● Extracted information:
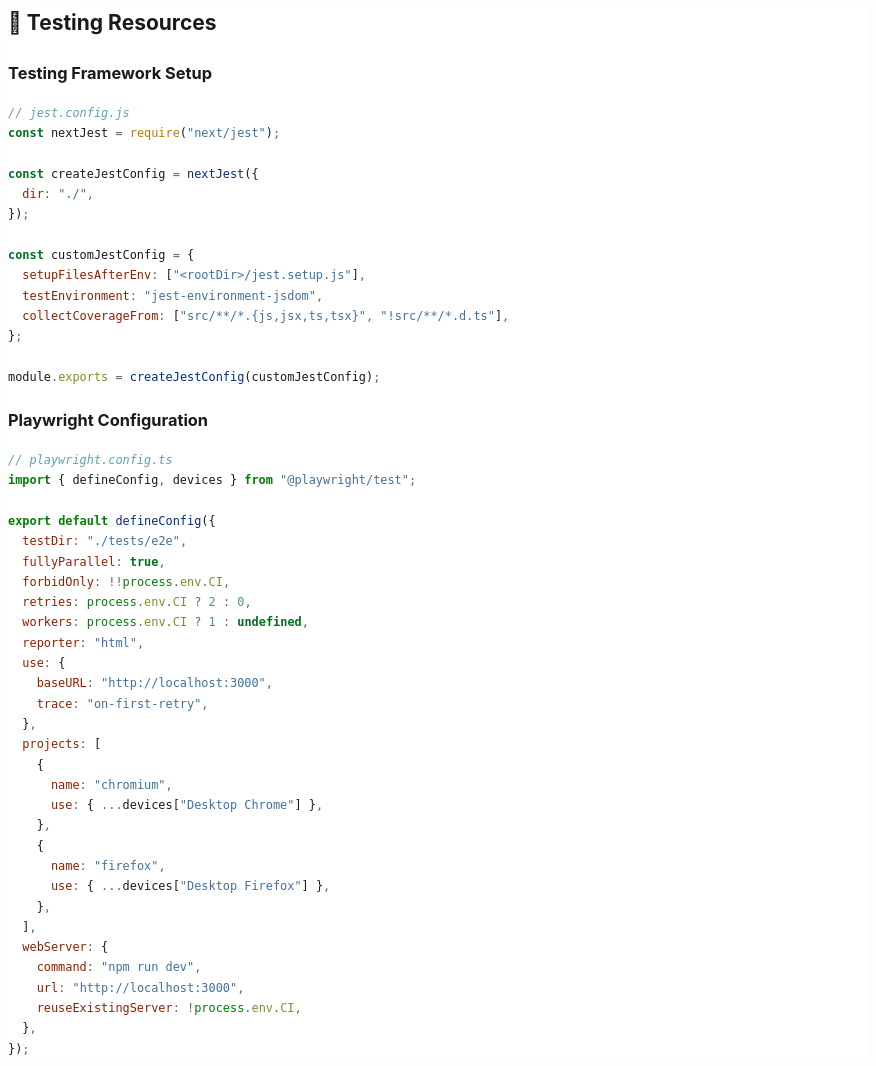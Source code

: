 ## 🧪 Testing Resources

### Testing Framework Setup

```javascript
// jest.config.js
const nextJest = require("next/jest");

const createJestConfig = nextJest({
  dir: "./",
});

const customJestConfig = {
  setupFilesAfterEnv: ["<rootDir>/jest.setup.js"],
  testEnvironment: "jest-environment-jsdom",
  collectCoverageFrom: ["src/**/*.{js,jsx,ts,tsx}", "!src/**/*.d.ts"],
};

module.exports = createJestConfig(customJestConfig);
```

### Playwright Configuration

```javascript
// playwright.config.ts
import { defineConfig, devices } from "@playwright/test";

export default defineConfig({
  testDir: "./tests/e2e",
  fullyParallel: true,
  forbidOnly: !!process.env.CI,
  retries: process.env.CI ? 2 : 0,
  workers: process.env.CI ? 1 : undefined,
  reporter: "html",
  use: {
    baseURL: "http://localhost:3000",
    trace: "on-first-retry",
  },
  projects: [
    {
      name: "chromium",
      use: { ...devices["Desktop Chrome"] },
    },
    {
      name: "firefox",
      use: { ...devices["Desktop Firefox"] },
    },
  ],
  webServer: {
    command: "npm run dev",
    url: "http://localhost:3000",
    reuseExistingServer: !process.env.CI,
  },
});
```
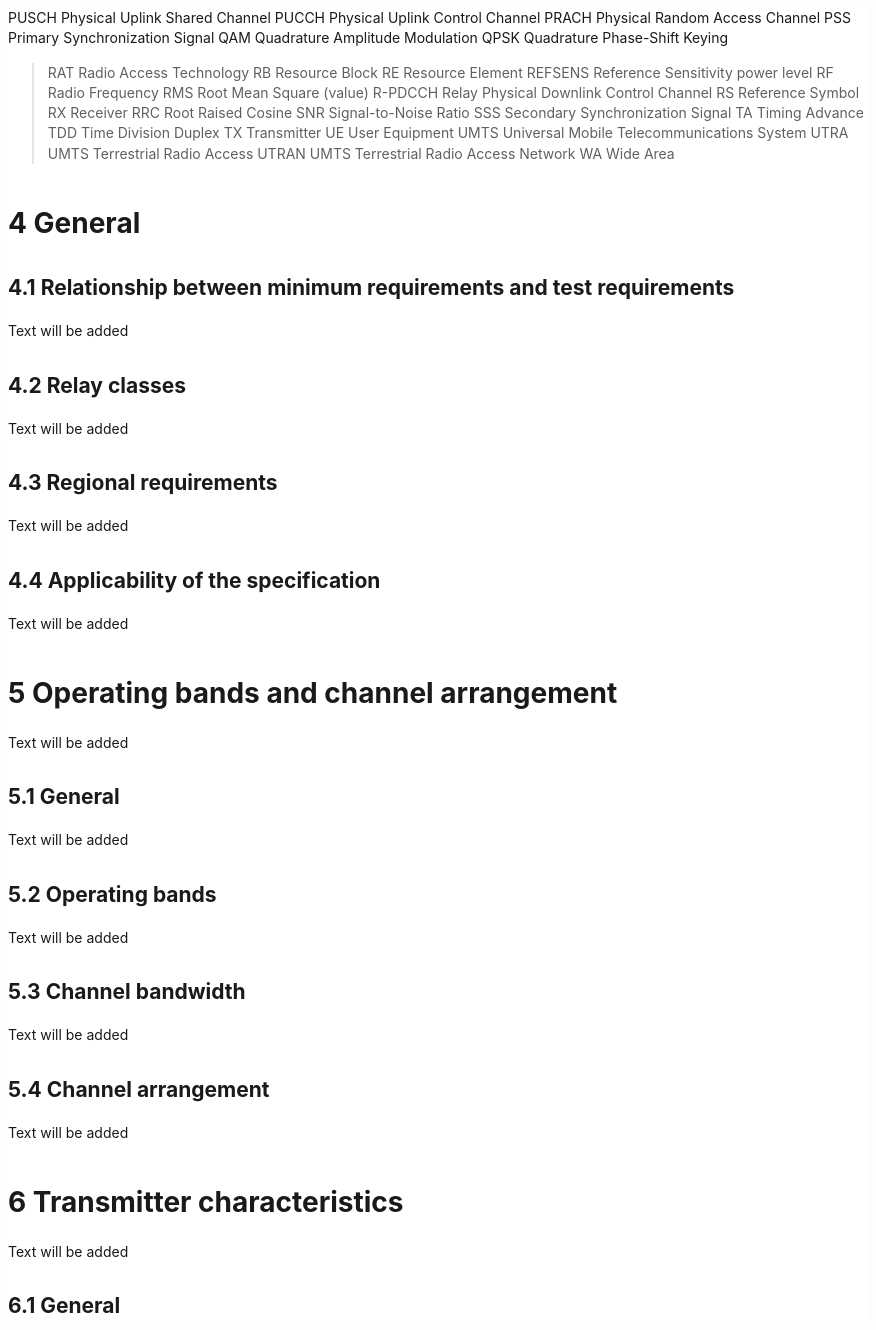 PUSCH Physical Uplink Shared Channel
PUCCH Physical Uplink Control Channel
PRACH Physical Random Access Channel
PSS Primary Synchronization Signal
QAM Quadrature Amplitude Modulation
QPSK Quadrature Phase-Shift Keying
> RAT Radio Access Technology
RB Resource Block
RE Resource Element
REFSENS Reference Sensitivity power level
RF Radio Frequency
RMS Root Mean Square (value)
R-PDCCH Relay Physical Downlink Control Channel
RS Reference Symbol
RX Receiver
RRC Root Raised Cosine
SNR Signal-to-Noise Ratio
SSS Secondary Synchronization Signal
TA Timing Advance
TDD Time Division Duplex
TX Transmitter
UE User Equipment
UMTS Universal Mobile Telecommunications System
UTRA UMTS Terrestrial Radio Access
UTRAN UMTS Terrestrial Radio Access Network
WA Wide Area
# 4 General
## 4.1 Relationship between minimum requirements and test requirements
Text will be added
## 4.2 Relay classes
Text will be added
## 4.3 Regional requirements
Text will be added
## 4.4 Applicability of the specification
Text will be added
# 5 Operating bands and channel arrangement
Text will be added
## 5.1 General
Text will be added
## 5.2 Operating bands
Text will be added
## 5.3 Channel bandwidth
Text will be added
## 5.4 Channel arrangement
Text will be added
# 6 Transmitter characteristics
Text will be added
## 6.1 General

● About this task: Take every line of the material that contains the word "devices", and copy it.

● Output for this task:
import { defineConfig, devices } from "@playwright/test";
      use: { ...devices["Desktop Chrome"] },
      use: { ...devices["Desktop Firefox"] },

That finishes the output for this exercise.